**Data in this exercise:**

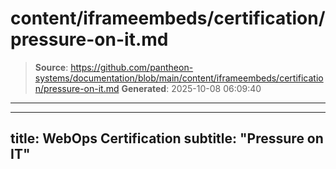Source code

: # content/iframeembeds/certification/pressure-on-it.md

> **Source**: https://github.com/pantheon-systems/documentation/blob/main/content/iframeembeds/certification/pressure-on-it.md
> **Generated**: 2025-10-08 06:09:40

---

---
title: WebOps Certification
subtitle: "Pressure on IT"
---

<Partial file="certification-guide/pressure-on-it.md" />
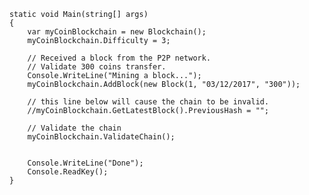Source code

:         static void Main(string[] args)
        {
            var myCoinBlockchain = new Blockchain();
            myCoinBlockchain.Difficulty = 3;

            // Received a block from the P2P network.
            // Validate 300 coins transfer.
            Console.WriteLine("Mining a block...");
            myCoinBlockchain.AddBlock(new Block(1, "03/12/2017", "300"));

            // this line below will cause the chain to be invalid.
            //myCoinBlockchain.GetLatestBlock().PreviousHash = "";

            // Validate the chain
            myCoinBlockchain.ValidateChain();
            

            Console.WriteLine("Done");
            Console.ReadKey();
        }

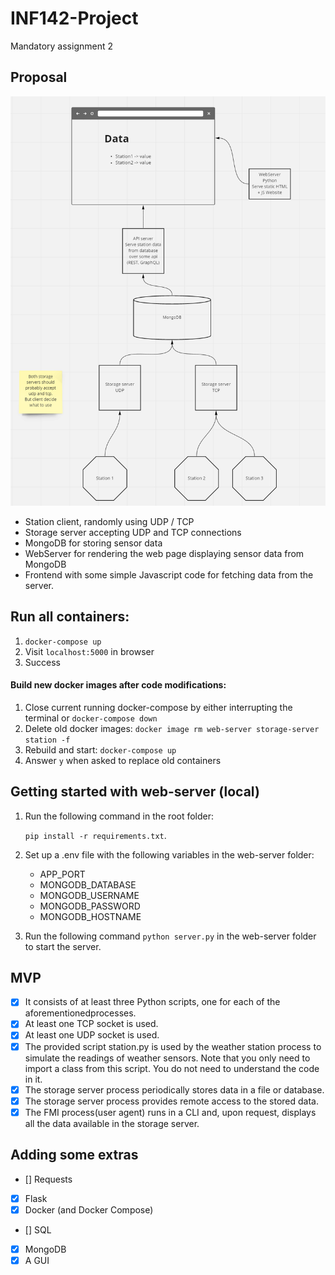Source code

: # INF142-Project

Mandatory assignment 2

## Proposal

![Proposal for architecture](Architecture-proposal.png)

- Station client, randomly using UDP / TCP
- Storage server accepting UDP and TCP connections
- MongoDB for storing sensor data
- WebServer for rendering the web page displaying sensor data from MongoDB
- Frontend with some simple Javascript code for fetching data from the server.

## Run all containers:

1. `docker-compose up`
2. Visit `localhost:5000` in browser
3. Success

#### Build new docker images after code modifications:

1. Close current running docker-compose by either interrupting the terminal or `docker-compose down`
2. Delete old docker images: `docker image rm web-server storage-server station -f`
3. Rebuild and start: `docker-compose up`
4. Answer `y` when asked to replace old containers

## Getting started with web-server (local)

1.  Run the following command in the root folder:

    `pip install -r requirements.txt`.

2.  Set up a .env file with the following variables in the web-server folder:

    - APP_PORT
    - MONGODB_DATABASE
    - MONGODB_USERNAME
    - MONGODB_PASSWORD
    - MONGODB_HOSTNAME

3.  Run the following command `python server.py` in the web-server folder to
    start the server.

## MVP
 - [X]  It  consists  of  at  least  three  Python  scripts,  one  for  each  of  the  aforementionedprocesses.
 - [X]  At least one TCP socket is used.
 - [X]  At least one UDP socket is used.
 - [X]  The provided script station.py is used by the weather station process to simulate the readings of weather sensors. Note that you only need to import a class from this script. You do not need to understand the code in it.
 - [X]  The storage server process periodically stores data in a file or database.
 - [X]  The storage server process provides remote access to the stored data.
 - [X]  The FMI process(user agent) runs in a CLI and, upon request, displays all the data available in the storage server.

## Adding some extras

- [] Requests
- [X] Flask
- [X] Docker (and Docker Compose)
- [] SQL
- [X] MongoDB
- [X] A GUI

**Task to carry out:** From the entries, work out how many lines include the word "content", answering with the number only.

**Answer section:** 2